Some useful Linux day 2 day stuff that I find most useful when managing multiple checkpoints (weights of ML models). Especially tailored to this need:

You run an experiment overnight, wake up in the morning, ssh to your pod, and find a new 100 Gb sitting on your homeā€¦ Time to strat cleaning!

Size of each sub-directories:

$ du -h --max-depth=1 
$ du -h --max-depth=1 | grep 'G' 

Delete all files starting (or ending) with some pattern pattern_X:

$ ls  | grep "^pattern_X" | xargs rm
$ ls  | grep "pattern_X$" | xargs rm  # ending with pattern_X

Only view sub-directories of a current directory:

$ ls -l | grep "^d"

View all files of certain pattern pattern_X, except one pattern_XY:

$ ls | grep "^pattern_X" | grep -v "^pattern_XY" 

View the last added files of some pattern pattern_X

$ ls -t | grep "^pattern_X" | head -n 10 

Example of use: When managing checkpoints while still training, and you would like to delete most your checkpoints, except maybe the last one.

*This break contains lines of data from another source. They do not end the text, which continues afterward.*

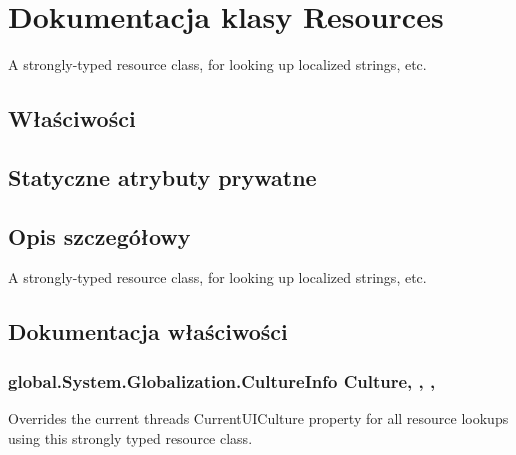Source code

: \hypertarget{a00047}{}\section{Dokumentacja klasy Resources}
\label{a00047}


A strongly-\/typed resource class, for looking up localized strings, etc.  


\subsection*{Właściwości}
\subsection*{Statyczne atrybuty prywatne}


\subsection{Opis szczegółowy}
A strongly-\/typed resource class, for looking up localized strings, etc. 



\subsection{Dokumentacja właściwości}
\hypertarget{a00047_a97174a2d0af83f0bd014787ac18be56c}{}
\subsubsection[{Culture}]{\setlength{\rightskip}{0pt plus 5cm}global.\+System.\+Globalization.\+Culture\+Info Culture\hspace{0.3cm}{\ttfamily [static]}, {\ttfamily [get]}, {\ttfamily [set]}, {\ttfamily [package]}}\label{a00047_a97174a2d0af83f0bd014787ac18be56c}


Overrides the current thread\textquotesingle{}s Current\+U\+I\+Culture property for all resource lookups using this strongly typed resource class. 

\hypertarget{a00047_a142c14840c9a6d87d6bfa9f117309251}{}
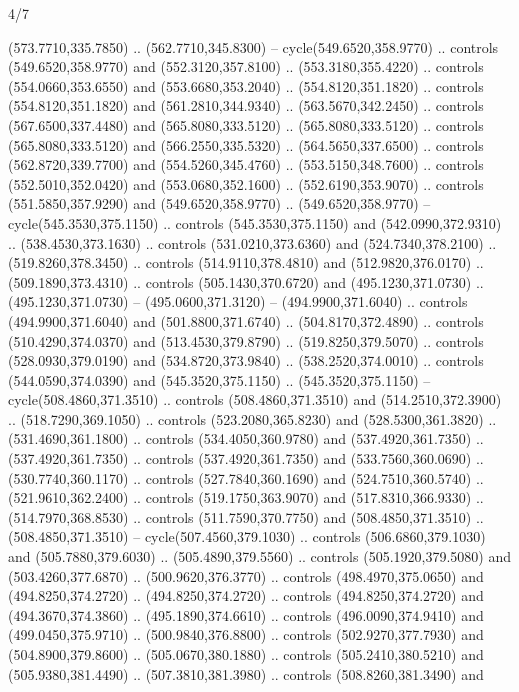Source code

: \begin{flagdescription}{4/7}
\begin{scope}[shift={(0.5\flaglength,0.5\flagwidth)},scale=\flagwidth*\stretchfactor/820]
\begin{scope}[scale=1.87,xshift=-138mm,yshift=75mm]
\begin{scope}[y=0.8pt, x=0.8pt, yscale=-1, xscale=1]
\begin{scope}[fill=c9ca168]
  (573.7710,335.7850) .. (562.7710,345.8300) -- cycle(549.6520,358.9770) ..
  controls (549.6520,358.9770) and (552.3120,357.8100) .. (553.3180,355.4220) ..
  controls (554.0660,353.6550) and (553.6680,353.2040) .. (554.8120,351.1820) ..
  controls (554.8120,351.1820) and (561.2810,344.9340) .. (563.5670,342.2450) ..
  controls (567.6500,337.4480) and (565.8080,333.5120) .. (565.8080,333.5120) ..
  controls (565.8080,333.5120) and (566.2550,335.5320) .. (564.5650,337.6500) ..
  controls (562.8720,339.7700) and (554.5260,345.4760) .. (553.5150,348.7600) ..
  controls (552.5010,352.0420) and (553.0680,352.1600) .. (552.6190,353.9070) ..
  controls (551.5850,357.9290) and (549.6520,358.9770) .. (549.6520,358.9770) --
  cycle(545.3530,375.1150) .. controls (545.3530,375.1150) and
  (542.0990,372.9310) .. (538.4530,373.1630) .. controls (531.0210,373.6360) and
  (524.7340,378.2100) .. (519.8260,378.3450) .. controls (514.9110,378.4810) and
  (512.9820,376.0170) .. (509.1890,373.4310) .. controls (505.1430,370.6720) and
  (495.1230,371.0730) .. (495.1230,371.0730) -- (495.0600,371.3120) --
  (494.9900,371.6040) .. controls (494.9900,371.6040) and (501.8800,371.6740) ..
  (504.8170,372.4890) .. controls (510.4290,374.0370) and (513.4530,379.8790) ..
  (519.8250,379.5070) .. controls (528.0930,379.0190) and (534.8720,373.9840) ..
  (538.2520,374.0010) .. controls (544.0590,374.0390) and (545.3520,375.1150) ..
  (545.3520,375.1150) -- cycle(508.4860,371.3510) .. controls
  (508.4860,371.3510) and (514.2510,372.3900) .. (518.7290,369.1050) .. controls
  (523.2080,365.8230) and (528.5300,361.3820) .. (531.4690,361.1800) .. controls
  (534.4050,360.9780) and (537.4920,361.7350) .. (537.4920,361.7350) .. controls
  (537.4920,361.7350) and (533.7560,360.0690) .. (530.7740,360.1170) .. controls
  (527.7840,360.1690) and (524.7510,360.5740) .. (521.9610,362.2400) .. controls
  (519.1750,363.9070) and (517.8310,366.9330) .. (514.7970,368.8530) .. controls
  (511.7590,370.7750) and (508.4850,371.3510) .. (508.4850,371.3510) --
  cycle(507.4560,379.1030) .. controls (506.6860,379.1030) and
  (505.7880,379.6030) .. (505.4890,379.5560) .. controls (505.1920,379.5080) and
  (503.4260,377.6870) .. (500.9620,376.3770) .. controls (498.4970,375.0650) and
  (494.8250,374.2720) .. (494.8250,374.2720) .. controls (494.8250,374.2720) and
  (494.3670,374.3860) .. (495.1890,374.6610) .. controls (496.0090,374.9410) and
  (499.0450,375.9710) .. (500.9840,376.8800) .. controls (502.9270,377.7930) and
  (504.8900,379.8600) .. (505.0670,380.1880) .. controls (505.2410,380.5210) and
  (505.9380,381.4490) .. (507.3810,381.3980) .. controls (508.8260,381.3490) and

\end{scope}
\end{scope}
\end{scope}
\end{scope}
\end{flagdescription}
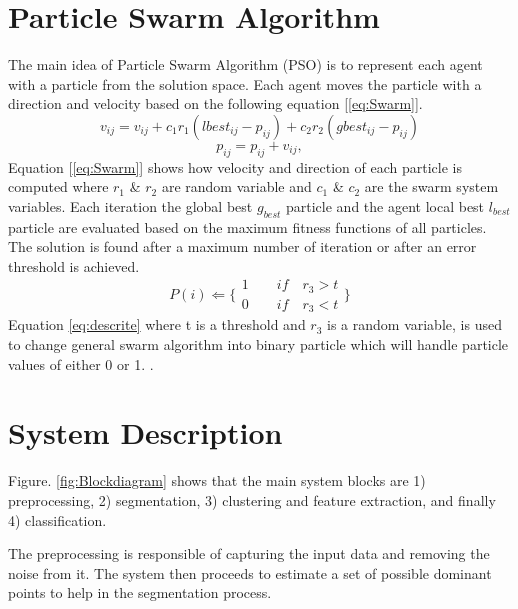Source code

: \documentclass[a4paper,10pt]{IEEEconf}
\begin{document}
\section{Particle Swarm Algorithm}
\label{PSO}
The main idea of  Particle Swarm Algorithm (PSO) is to represent each agent with a particle from the solution space. Each agent moves the particle with a direction and velocity based on the following equation [\ref{eq:Swarm}].
\begin{equation}
v_{ij}  = v_{ij}  + c_1 r_1 (lbest_{ij}  - p_{ij} ) + c_2 r_2 (gbest_{ij}  - p_{ij} )
\label{eq:Swarm}
\end{equation}
\begin{equation}
p_{ij}=p_{ij}+v_{ij},
\end{equation}
 Equation [\ref{eq:Swarm}] shows how velocity and direction of each particle is computed where $r_1$ \& $r_2$ are random variable and $c_1$ \& $c_2$ are the swarm system variables. Each iteration the global best $g_{best}$ particle and  the agent local best $l_{best}$ particle are evaluated based on the maximum fitness functions of  all particles. The solution is found after a maximum number of iteration or after an error threshold is achieved.
 \begin{equation}
   P(i)\Leftarrow 
\{
\begin{array}{c} 
1 \quad \quad if\quad r_{3}>t  \\

0 \quad \quad if\quad r_{3}<t 
\label{eq:descrite}
\end{array}\}
\end{equation}
  Equation \ref{eq:descrite} where t is a threshold and $r_{3}$  is a random variable, is used to change general swarm algorithm into binary particle which will handle particle values of either 0 or 1. .  
\section{System Description}
\label{Sysdisc}
Figure. \ref{fig:Blockdiagram} shows that the main system blocks are 1) preprocessing, 2) segmentation, 3) clustering and feature extraction, and finally 4) classification. 

The preprocessing is responsible of capturing the input data and removing the noise from it. The system then proceeds to estimate a set of possible dominant points to help in the segmentation process. %
  
\end{document}
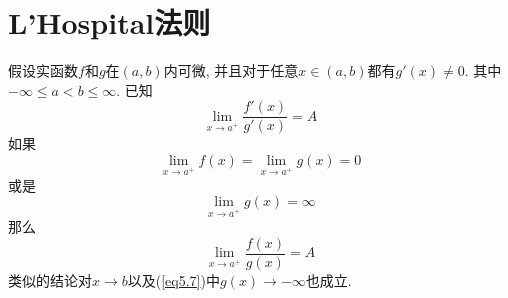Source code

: \documentclass[cn,12pt,math=mtpro2,citestyle=gb7714-2015,bibstyle=gb7714-2015,twocol]{elegantbook}
\begin{document}
\section{L'Hospital法则}
\begin{theorem}
  假设实函数$f$和$g$在$(a,b)$内可微, 并且对于任意$x\in(a,b)$都有$g'(x)\neq0$. 其中$-\infty\leq a<b\leq \infty$. 已知
  \begin{equation}\label{eq5.5}
    \lim_{x\to a^+}\frac{f'(x)}{g'(x)}=A
  \end{equation}
  如果
    \begin{equation}\label{eq5.6}
     \lim_{x\to a^+}f(x)= \lim_{x\to a^+}g(x)=0
  \end{equation}
  或是
    \begin{equation}\label{eq5.7}
     \lim_{x\to a^+}g(x)=\infty
  \end{equation}
  那么
    \begin{equation}\label{eq5.8}
     \lim_{x\to a^+}\frac{f(x)}{g(x)}=A
  \end{equation}
  类似的结论对$x\rightarrow b$以及(\ref{eq5.7})中$g(x)\rightarrow-\infty$也成立.
\end{theorem}
\end{document}
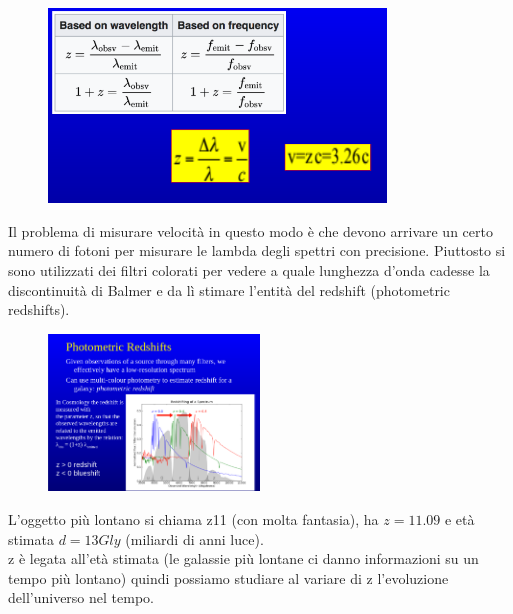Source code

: \documentclass[a4paper,11pt]{article}
\begin{document}
\begin{figure}[h!!]
        \centering
        \includegraphics[width=0.8\textwidth]{immagini16dic/parametroz.png}
        \label{}
    \end{figure}
 \newpage
Il problema di misurare velocità in questo modo è che devono arrivare un certo numero di fotoni per misurare le lambda degli spettri con precisione.
Piuttosto si sono utilizzati dei filtri colorati per vedere a quale lunghezza d'onda cadesse la discontinuità di Balmer e da lì stimare l'entità del redshift (photometric redshifts).
\begin{figure}[h!!]
        \centering
        \includegraphics[width=0.5\textwidth]{immagini16dic/photoredshift.png}
        \label{}
    \end{figure}
 \newline
L'oggetto più lontano si chiama z11 (con molta fantasia), ha $z=11.09$ e età stimata $d=13 Gly$ (miliardi di anni luce). \\
z è legata all'età stimata (le galassie più lontane ci danno informazioni su un tempo più lontano) quindi possiamo studiare al variare di z l'evoluzione dell'universo nel tempo. \\
\end{document}
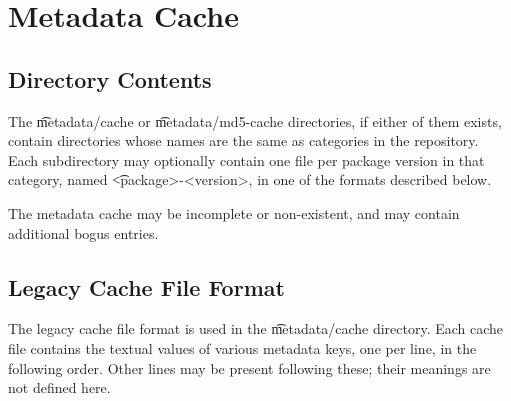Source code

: \chapter{Metadata Cache}
\label{ch:metadata-cache}

\section{Directory Contents}

The \t{metadata/cache} or \t{metadata/md5-cache} directories, if either of them exists, contain
directories whose names are the same as categories in the repository. Each subdirectory may
optionally contain one file per package version in that category, named \t{<package>-<version>},
in one of the formats described below.

The metadata cache may be incomplete or non-existent, and may contain additional bogus entries.

\section{Legacy Cache File Format}
\label{sec:legacy-cache}

The legacy cache file format is used in the \t{metadata/cache} directory. Each cache file contains
the textual values of various metadata keys, one per line, in the following order. Other lines may
be present following these; their meanings are not defined here.

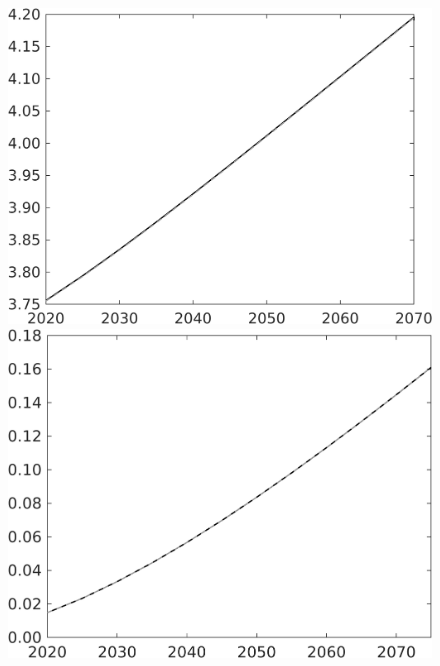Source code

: \documentclass[12pt]{article}
\begin{document}
\begin{figure}[h!!]
\begin{minipage}[]{0.32\textwidth}
	\end{minipage}	
	\begin{minipage}[]{0.32\textwidth}
		\includegraphics[width=1\textwidth]{../../codding_model/own_basedOnFried/optimalPol_010922_revision/figures/all_13Sept22/CompTaul_LFBAU_Reg0_gAf_spillover0_nsk0_xgr0_knspil0_sep1_countec0_GovRev0_etaa0.79_lgd0.png}
	\end{minipage}	
	\begin{minipage}[]{0.32\textwidth}
		\includegraphics[width=1\textwidth]{../../codding_model/own_basedOnFried/optimalPol_010922_revision/figures/all_13Sept22/CompTaul_Equlab_LFBAU_Reg0_AgAf_spillover0_nsk0_xgr0_knspil0_sep1_countec0_GovRev0_etaa0.79_lgd0.png}

\end{minipage}
\end{figure}
\end{document}
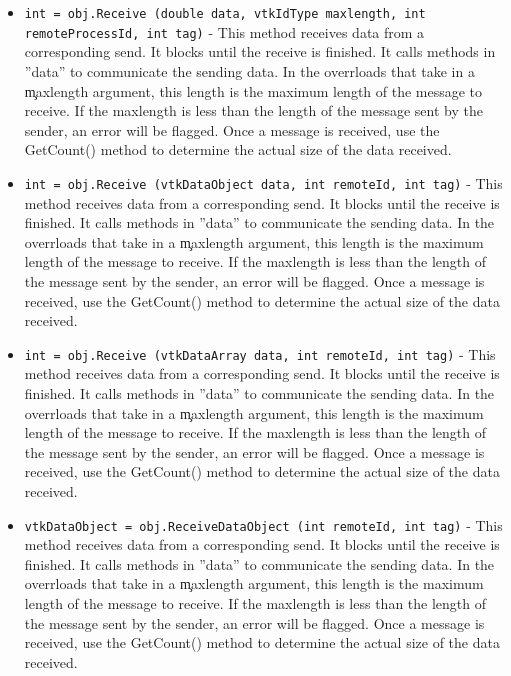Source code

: \begin{itemize}
\item  \verb|int = obj.Receive (double data, vtkIdType maxlength, int remoteProcessId, int tag)| -  This method receives data from a corresponding send. It blocks
 until the receive is finished.  It calls methods in ''data''
 to communicate the sending data. In the overrloads that take in a \c
 maxlength argument, this length is the maximum length of the message to
 receive. If the maxlength is less than the length of the message sent by
 the sender, an error will be flagged. Once a message is received, use the
 GetCount() method to determine the actual size of the data received.

\item  \verb|int = obj.Receive (vtkDataObject data, int remoteId, int tag)| -  This method receives data from a corresponding send. It blocks
 until the receive is finished.  It calls methods in ''data''
 to communicate the sending data. In the overrloads that take in a \c
 maxlength argument, this length is the maximum length of the message to
 receive. If the maxlength is less than the length of the message sent by
 the sender, an error will be flagged. Once a message is received, use the
 GetCount() method to determine the actual size of the data received.

\item  \verb|int = obj.Receive (vtkDataArray data, int remoteId, int tag)| -  This method receives data from a corresponding send. It blocks
 until the receive is finished.  It calls methods in ''data''
 to communicate the sending data. In the overrloads that take in a \c
 maxlength argument, this length is the maximum length of the message to
 receive. If the maxlength is less than the length of the message sent by
 the sender, an error will be flagged. Once a message is received, use the
 GetCount() method to determine the actual size of the data received.

\item  \verb|vtkDataObject = obj.ReceiveDataObject (int remoteId, int tag)| -  This method receives data from a corresponding send. It blocks
 until the receive is finished.  It calls methods in ''data''
 to communicate the sending data. In the overrloads that take in a \c
 maxlength argument, this length is the maximum length of the message to
 receive. If the maxlength is less than the length of the message sent by
 the sender, an error will be flagged. Once a message is received, use the
 GetCount() method to determine the actual size of the data received.


\end{itemize}
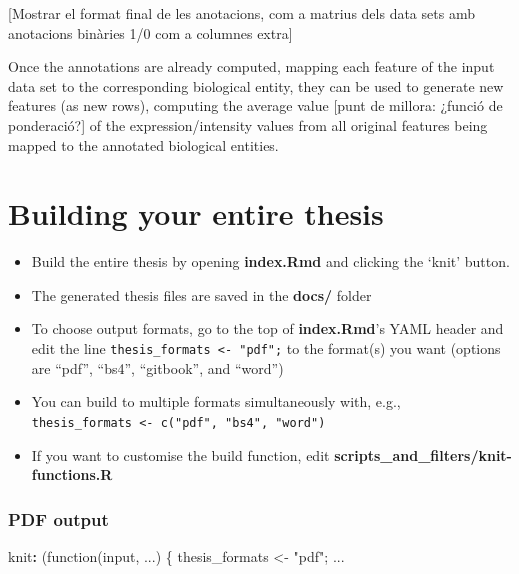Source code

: \documentclass[a4paper, nobind]{templates/ociamthesis}
\providecommand{\tightlist}{%
  \setlength{\itemsep}{0pt}\setlength{\parskip}{0pt}}
\newenvironment{Shaded}{\begin{snugshade}}{\end{snugshade}}
\newcommand{\AttributeTok}[1]{\textcolor[rgb]{0.77,0.63,0.00}{#1}}
\newcommand{\FunctionTok}[1]{\textcolor[rgb]{0.00,0.00,0.00}{#1}}
\newcommand{\KeywordTok}[1]{\textcolor[rgb]{0.13,0.29,0.53}{\textbf{#1}}}
\renewenvironment{Shaded}
{
  \vspace{10pt}%
  \begin{snugshade}%
}{%
  \end{snugshade}%
  \vspace{8pt}%
}
\begin{document}
{[}Mostrar el format final de les anotacions, com a matrius dels data sets amb anotacions binàries 1/0 com a columnes extra{]}

Once the annotations are already computed, mapping each feature of the input data set to the corresponding biological entity, they can be used to generate new features (as new rows), computing the average value {[}punt de millora: ¿funció de ponderació?{]} of the expression/intensity values from all original features being mapped to the annotated biological entities.

\hypertarget{building-your-entire-thesis}{%
\section{Building your entire thesis}\label{building-your-entire-thesis}}

\begin{itemize}
\tightlist
\item
  Build the entire thesis by opening \textbf{index.Rmd} and clicking the `knit' button.
\item
  The generated thesis files are saved in the \textbf{docs/} folder
\item
  To choose output formats, go to the top of \textbf{index.Rmd}'s YAML header and edit the line \texttt{thesis\_formats\ \textless{}-\ "pdf";} to the format(s) you want (options are ``pdf'', ``bs4'', ``gitbook'', and ``word'')
\item
  You can build to multiple formats simultaneously with, e.g., \texttt{thesis\_formats\ \textless{}-\ c("pdf",\ "bs4",\ "word")}
\item
  If you want to customise the build function, edit \textbf{scripts\_and\_filters/knit-functions.R}
\end{itemize}

\hypertarget{pdf-output}{%
\subsubsection{PDF output}\label{pdf-output}}

\begin{Shaded}
\begin{Highlighting}[]
\FunctionTok{knit}\KeywordTok{:}\AttributeTok{ (function(input, ...) \{}
\AttributeTok{    thesis\_formats \textless{}{-} "pdf";}
\AttributeTok{    ...}
\end{Highlighting}
\end{Shaded}
\end{document}
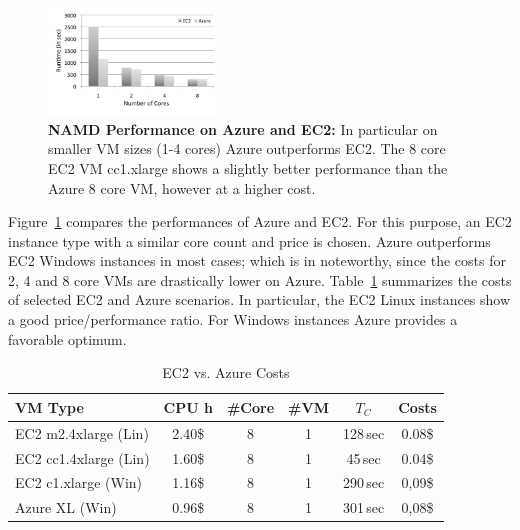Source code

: \documentclass[conference,final]{IEEEtran}
\newcommand{\up}{\vspace*{-1em}}
\newcommand{\tc}{$T_{C}$ }
\begin{document}
\begin{figure}[t]
    \centering
        \includegraphics[width=0.4\textwidth]{performance/namd_ec2_azure.pdf}
        \up
        \caption{\textbf{NAMD Performance on Azure and EC2:} In
          particular on smaller VM sizes (1-4 cores) Azure outperforms
          EC2. The 8 core EC2 VM cc1.xlarge shows a slightly better
          performance than the Azure 8 core VM, however at a higher
          cost.} %
    \label{fig:performance_namd_ec2_azure}
    \up\up
\end{figure}

Figure~\ref{fig:performance_namd_ec2_azure} compares the performances
of Azure and EC2. For this purpose, an EC2 instance type with a similar core
count and price is chosen. Azure outperforms EC2 Windows instances in 
most cases; which is in noteworthy, since the costs for 2, 4 and 8 core VMs are
drastically lower on Azure. Table~\ref{tbl:costs} summarizes the
costs of selected EC2 and Azure scenarios. In particular, the EC2
Linux instances show a good price/performance ratio. For Windows
instances Azure provides a favorable optimum.



\begin{table}[ht]
    \centering
	\begin{scriptsize}
		\begin{tabular}{|l|c|c|c|c|c|}
	        \hline
	        VM Type                 &CPU h  &\#Core &\#VM &\tc &Costs  \\ \hline
	        EC2 m2.4xlarge (Lin)  &2.40\$  &8          &1      &128\,sec     &0.08\$ \\ \hline
	        EC2 cc1.4xlarge (Lin) &1.60\$  &8          &1      &45\,sec     &0.04\$ \\ \hline
	        EC2 c1.xlarge   (Win)   &1.16\$  &8          &1      &290\,sec    &0,09\$ \\ \hline
	        Azure XL (Win)  &0.96\$ &8          &1      &301\,sec    &0,08\$ \\ \hline
		\end{tabular}
	\end{scriptsize}
	\caption{EC2 vs. Azure Costs\label{tbl:costs}}
	\up
\end{table}
\end{document}
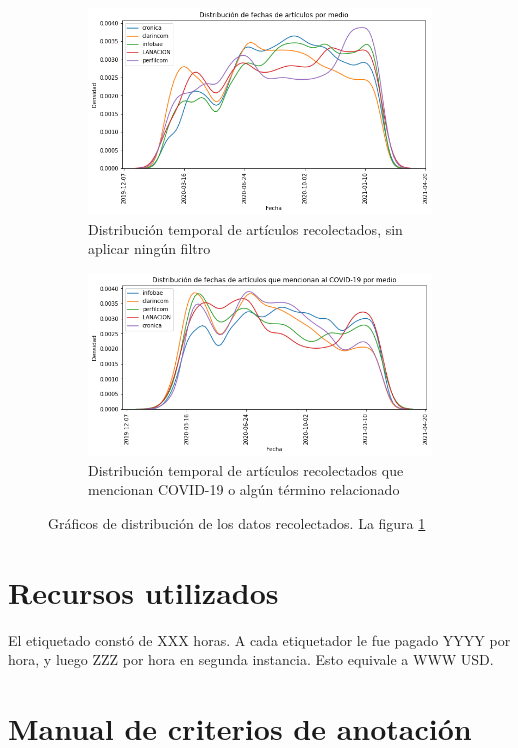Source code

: \begin{figure}
    \centering
    \begin{subfigure}[t]{\textwidth}
        \includegraphics[width=\textwidth]{img/fechas_por_medios_todas.png}
        \caption{Distribución temporal de artículos recolectados, sin aplicar ningún filtro}
        \label{fig:fecha_articulos_por_medio_todas}
    \end{subfigure}

    \begin{subfigure}[t]{\textwidth}
        \includegraphics[width=\textwidth]{img/fechas_por_medios.png}
        \caption{Distribución temporal de artículos recolectados que mencionan COVID-19 o algún término relacionado}
        \label{fig:fecha_articulos_por_medio_covid}
    \end{subfigure}

    \caption{Gráficos de distribución de los datos recolectados. La figura \ref{fig:fecha_articulos_por_medio_todas}}
\end{figure}


\section{Recursos utilizados}

El etiquetado constó de XXX horas. A cada etiquetador le fue pagado YYYY por hora, y luego ZZZ por hora en segunda instancia. Esto equivale a WWW USD.

\section{Manual de criterios de anotación}
\label{app:manual_criterios_anotacion}
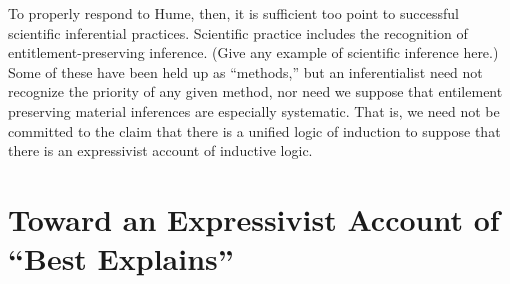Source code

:\documentclass{article}                     %
\begin{document}
To properly respond to Hume, then, it is sufficient too point to successful scientific inferential practices.  Scientific practice includes the recognition of entitlement-preserving inference.  (Give any example of scientific inference here.)  Some of these have been held up as ``methods,'' but an inferentialist need not recognize the priority of any given method, nor need we suppose that entilement preserving material inferences are especially systematic.  That is, we need not be committed to the claim that there is a unified logic of induction to  
suppose that there is an expressivist account of inductive logic.



\section{Toward an Expressivist Account of ``Best Explains''}
\end{document}
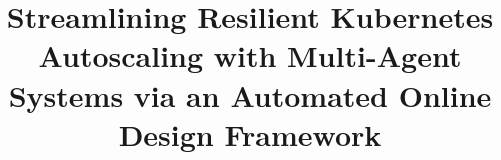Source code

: \documentclass[conference]{IEEEtran}
\makeatletter
\newcommand{\linebreakand}{%
  \end{@IEEEauthorhalign}
  \hfill\mbox{}\par
  \mbox{}\hfill\begin{@IEEEauthorhalign}
}
\makeatother
\begin{document}
\title{Streamlining Resilient Kubernetes Autoscaling with Multi-Agent Systems via an Automated Online Design Framework\\
}


\author{










}
\end{document}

A very very practical use:

$ ls -t check2/ | grep "^256" | head -n 9 | while read -r line; do 
$ 	python owt_eval.py "./check2/$line"; 
$ done

Another way is, now my preferred way:

$ls -t check2/ | grep "^256" | head -n 9 | xargs -I {} python owt_eval.py check2/{}
$ ls -t check2/ | grep "^256" | head -n 9 | while read -r line; do 
$ 	number=${line:31:-3}
$ 	python kron_to_gpt.py $line $number
$ done

My checkpoints are all of the format checkpoint_long_string_number.pt, hence ${line:31:-3} extracts the number before pt.